» Exercise
Only those lines in the data below from the line containing "2. layer to collect model activations at" through the line containing "Project is currently", both included, should be restated word for word.

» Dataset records
━━━━

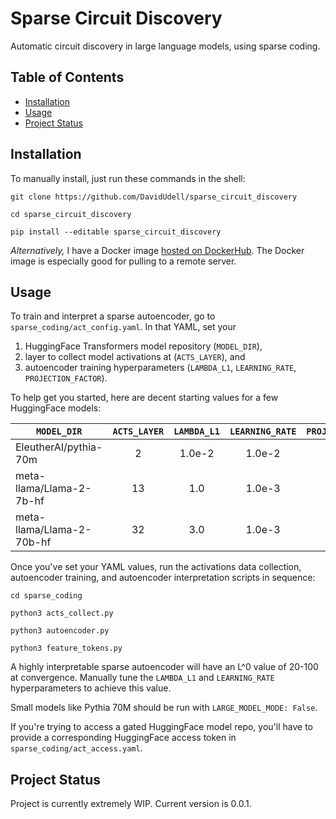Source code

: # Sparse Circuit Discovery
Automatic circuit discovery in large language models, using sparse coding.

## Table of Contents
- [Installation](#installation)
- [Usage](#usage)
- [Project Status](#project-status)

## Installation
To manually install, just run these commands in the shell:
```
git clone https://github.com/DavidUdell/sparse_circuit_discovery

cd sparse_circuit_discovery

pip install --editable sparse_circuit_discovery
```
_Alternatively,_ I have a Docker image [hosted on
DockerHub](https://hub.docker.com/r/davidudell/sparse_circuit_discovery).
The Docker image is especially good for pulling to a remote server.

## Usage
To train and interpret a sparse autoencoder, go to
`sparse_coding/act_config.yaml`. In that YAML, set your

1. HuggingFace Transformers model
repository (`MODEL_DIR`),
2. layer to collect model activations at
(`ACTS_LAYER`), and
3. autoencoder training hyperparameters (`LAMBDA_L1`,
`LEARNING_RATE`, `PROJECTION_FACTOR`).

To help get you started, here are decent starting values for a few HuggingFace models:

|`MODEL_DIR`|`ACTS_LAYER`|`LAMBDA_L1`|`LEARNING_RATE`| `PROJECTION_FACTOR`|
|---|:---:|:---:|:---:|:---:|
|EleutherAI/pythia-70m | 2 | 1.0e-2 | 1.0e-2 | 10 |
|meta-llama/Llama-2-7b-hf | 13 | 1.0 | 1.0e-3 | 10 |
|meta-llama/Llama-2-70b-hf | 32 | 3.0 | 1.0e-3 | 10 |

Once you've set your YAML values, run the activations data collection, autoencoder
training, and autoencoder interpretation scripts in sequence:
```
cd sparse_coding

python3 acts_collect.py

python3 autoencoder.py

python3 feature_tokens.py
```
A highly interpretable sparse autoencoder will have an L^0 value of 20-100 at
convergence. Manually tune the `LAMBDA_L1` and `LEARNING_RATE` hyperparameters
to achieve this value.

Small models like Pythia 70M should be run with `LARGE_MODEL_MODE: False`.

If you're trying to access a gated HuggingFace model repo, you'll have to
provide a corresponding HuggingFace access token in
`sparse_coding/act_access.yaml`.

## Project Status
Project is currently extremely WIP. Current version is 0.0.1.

━━━━

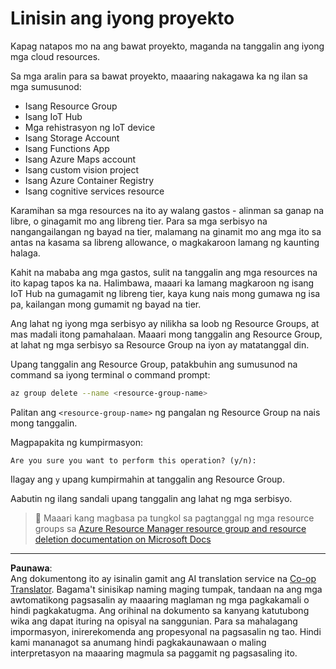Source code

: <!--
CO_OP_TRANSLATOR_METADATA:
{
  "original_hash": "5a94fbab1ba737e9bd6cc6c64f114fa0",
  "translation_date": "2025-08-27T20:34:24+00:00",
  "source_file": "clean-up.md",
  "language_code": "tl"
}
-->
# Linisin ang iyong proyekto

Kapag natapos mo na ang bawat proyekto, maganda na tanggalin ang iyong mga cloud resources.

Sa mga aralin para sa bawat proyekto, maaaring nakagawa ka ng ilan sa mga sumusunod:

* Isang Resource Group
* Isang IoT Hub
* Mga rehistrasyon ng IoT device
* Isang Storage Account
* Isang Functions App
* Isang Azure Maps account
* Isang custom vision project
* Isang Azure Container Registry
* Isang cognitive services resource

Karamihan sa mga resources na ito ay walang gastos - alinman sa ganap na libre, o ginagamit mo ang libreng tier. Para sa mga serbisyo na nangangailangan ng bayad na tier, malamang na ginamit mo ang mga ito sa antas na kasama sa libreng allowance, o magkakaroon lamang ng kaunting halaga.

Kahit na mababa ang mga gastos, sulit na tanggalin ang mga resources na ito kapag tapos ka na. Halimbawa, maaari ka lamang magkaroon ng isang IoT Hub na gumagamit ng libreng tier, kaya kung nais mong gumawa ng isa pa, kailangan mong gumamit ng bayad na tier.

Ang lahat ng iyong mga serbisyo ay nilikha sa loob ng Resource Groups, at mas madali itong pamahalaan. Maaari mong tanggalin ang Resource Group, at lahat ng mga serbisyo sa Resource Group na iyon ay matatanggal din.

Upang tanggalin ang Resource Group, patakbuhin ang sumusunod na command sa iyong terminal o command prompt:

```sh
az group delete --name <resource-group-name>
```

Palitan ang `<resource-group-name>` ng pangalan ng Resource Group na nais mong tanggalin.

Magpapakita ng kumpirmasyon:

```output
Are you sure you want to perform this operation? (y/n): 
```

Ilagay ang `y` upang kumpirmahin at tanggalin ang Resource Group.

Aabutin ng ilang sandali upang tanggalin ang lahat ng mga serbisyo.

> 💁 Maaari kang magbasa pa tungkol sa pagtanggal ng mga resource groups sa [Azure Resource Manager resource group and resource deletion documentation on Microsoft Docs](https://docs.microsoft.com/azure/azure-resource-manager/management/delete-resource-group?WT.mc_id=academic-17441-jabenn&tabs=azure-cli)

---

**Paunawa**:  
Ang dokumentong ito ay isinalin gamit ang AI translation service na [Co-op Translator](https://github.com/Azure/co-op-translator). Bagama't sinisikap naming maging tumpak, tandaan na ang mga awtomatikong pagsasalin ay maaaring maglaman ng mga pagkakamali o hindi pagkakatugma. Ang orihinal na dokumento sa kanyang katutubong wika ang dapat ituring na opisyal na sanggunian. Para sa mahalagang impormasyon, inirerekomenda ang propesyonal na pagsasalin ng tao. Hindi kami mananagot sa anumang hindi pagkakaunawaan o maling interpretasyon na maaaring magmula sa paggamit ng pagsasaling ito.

━━━━

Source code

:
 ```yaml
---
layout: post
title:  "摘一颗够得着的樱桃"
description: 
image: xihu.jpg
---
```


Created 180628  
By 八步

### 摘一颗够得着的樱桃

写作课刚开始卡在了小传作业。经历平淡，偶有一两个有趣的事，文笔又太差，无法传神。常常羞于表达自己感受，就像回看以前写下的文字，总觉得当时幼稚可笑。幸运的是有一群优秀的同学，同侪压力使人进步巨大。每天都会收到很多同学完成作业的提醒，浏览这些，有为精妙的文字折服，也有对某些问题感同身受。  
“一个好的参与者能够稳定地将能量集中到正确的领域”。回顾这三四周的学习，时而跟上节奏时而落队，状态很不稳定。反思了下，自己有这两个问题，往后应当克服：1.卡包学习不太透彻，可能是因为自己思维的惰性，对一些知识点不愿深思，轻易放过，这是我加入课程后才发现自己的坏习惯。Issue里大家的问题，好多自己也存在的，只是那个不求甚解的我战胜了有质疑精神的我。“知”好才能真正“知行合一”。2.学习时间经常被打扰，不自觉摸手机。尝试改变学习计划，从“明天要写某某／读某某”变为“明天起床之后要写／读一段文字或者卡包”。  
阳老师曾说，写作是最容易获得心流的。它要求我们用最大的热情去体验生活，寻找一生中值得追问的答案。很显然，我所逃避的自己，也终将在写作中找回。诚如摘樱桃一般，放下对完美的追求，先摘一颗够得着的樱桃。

━━━━

» Task output
2. layer to collect model activations at
(`ACTS_LAYER`), and
3. autoencoder training hyperparameters (`LAMBDA_L1`,
`LEARNING_RATE`, `PROJECTION_FACTOR`).

To help get you started, here are decent starting values for a few HuggingFace models:

|`MODEL_DIR`|`ACTS_LAYER`|`LAMBDA_L1`|`LEARNING_RATE`| `PROJECTION_FACTOR`|
|---|:---:|:---:|:---:|:---:|
|EleutherAI/pythia-70m | 2 | 1.0e-2 | 1.0e-2 | 10 |
|meta-llama/Llama-2-7b-hf | 13 | 1.0 | 1.0e-3 | 10 |
|meta-llama/Llama-2-70b-hf | 32 | 3.0 | 1.0e-3 | 10 |

Once you've set your YAML values, run the activations data collection, autoencoder
training, and autoencoder interpretation scripts in sequence:
```
cd sparse_coding

python3 acts_collect.py

python3 autoencoder.py

python3 feature_tokens.py
```
A highly interpretable sparse autoencoder will have an L^0 value of 20-100 at
convergence. Manually tune the `LAMBDA_L1` and `LEARNING_RATE` hyperparameters
to achieve this value.

Small models like Pythia 70M should be run with `LARGE_MODEL_MODE: False`.

If you're trying to access a gated HuggingFace model repo, you'll have to
provide a corresponding HuggingFace access token in
`sparse_coding/act_access.yaml`.

## Project Status
Project is currently extremely WIP. Current version is 0.0.1.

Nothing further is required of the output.